▶ _PROBLEM DETAILS_: The output must reproduce each line of the data word for word.

Dataset entries
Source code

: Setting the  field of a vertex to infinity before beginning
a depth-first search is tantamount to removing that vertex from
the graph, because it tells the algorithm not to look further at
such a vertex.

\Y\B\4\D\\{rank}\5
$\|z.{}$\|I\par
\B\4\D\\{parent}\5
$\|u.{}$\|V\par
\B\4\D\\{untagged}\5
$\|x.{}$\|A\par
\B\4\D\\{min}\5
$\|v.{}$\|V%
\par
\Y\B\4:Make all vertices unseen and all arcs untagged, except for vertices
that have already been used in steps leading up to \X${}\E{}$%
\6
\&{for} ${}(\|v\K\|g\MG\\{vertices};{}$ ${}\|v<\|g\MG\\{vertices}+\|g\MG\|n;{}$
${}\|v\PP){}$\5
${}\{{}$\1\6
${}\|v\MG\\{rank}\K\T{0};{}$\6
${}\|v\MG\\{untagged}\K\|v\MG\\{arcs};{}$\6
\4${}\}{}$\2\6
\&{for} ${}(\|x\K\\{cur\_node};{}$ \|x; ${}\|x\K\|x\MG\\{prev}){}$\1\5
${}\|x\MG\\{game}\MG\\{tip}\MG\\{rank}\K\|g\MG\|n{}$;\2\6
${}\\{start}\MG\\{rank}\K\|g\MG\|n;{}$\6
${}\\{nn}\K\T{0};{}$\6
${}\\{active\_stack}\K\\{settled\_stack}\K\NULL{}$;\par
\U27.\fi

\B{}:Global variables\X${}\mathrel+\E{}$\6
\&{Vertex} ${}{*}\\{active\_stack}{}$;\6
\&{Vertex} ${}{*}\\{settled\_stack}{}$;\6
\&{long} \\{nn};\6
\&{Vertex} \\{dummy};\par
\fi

▶ _OUTPUT FOR THIS EXERCISE_:
Source code

: Setting the  field of a vertex to infinity before beginning
a depth-first search is tantamount to removing that vertex from
the graph, because it tells the algorithm not to look further at
such a vertex.

\Y\B\4\D\\{rank}\5
$\|z.{}$\|I\par
\B\4\D\\{parent}\5
$\|u.{}$\|V\par
\B\4\D\\{untagged}\5
$\|x.{}$\|A\par
\B\4\D\\{min}\5
$\|v.{}$\|V%
\par
\Y\B\4:Make all vertices unseen and all arcs untagged, except for vertices
that have already been used in steps leading up to \X${}\E{}$%
\6
\&{for} ${}(\|v\K\|g\MG\\{vertices};{}$ ${}\|v<\|g\MG\\{vertices}+\|g\MG\|n;{}$
${}\|v\PP){}$\5
${}\{{}$\1\6
${}\|v\MG\\{rank}\K\T{0};{}$\6
${}\|v\MG\\{untagged}\K\|v\MG\\{arcs};{}$\6
\4${}\}{}$\2\6
\&{for} ${}(\|x\K\\{cur\_node};{}$ \|x; ${}\|x\K\|x\MG\\{prev}){}$\1\5
${}\|x\MG\\{game}\MG\\{tip}\MG\\{rank}\K\|g\MG\|n{}$;\2\6
${}\\{start}\MG\\{rank}\K\|g\MG\|n;{}$\6
${}\\{nn}\K\T{0};{}$\6
${}\\{active\_stack}\K\\{settled\_stack}\K\NULL{}$;\par
\U27.\fi

\B{}:Global variables\X${}\mathrel+\E{}$\6
\&{Vertex} ${}{*}\\{active\_stack}{}$;\6
\&{Vertex} ${}{*}\\{settled\_stack}{}$;\6
\&{long} \\{nn};\6
\&{Vertex} \\{dummy};\par
\fi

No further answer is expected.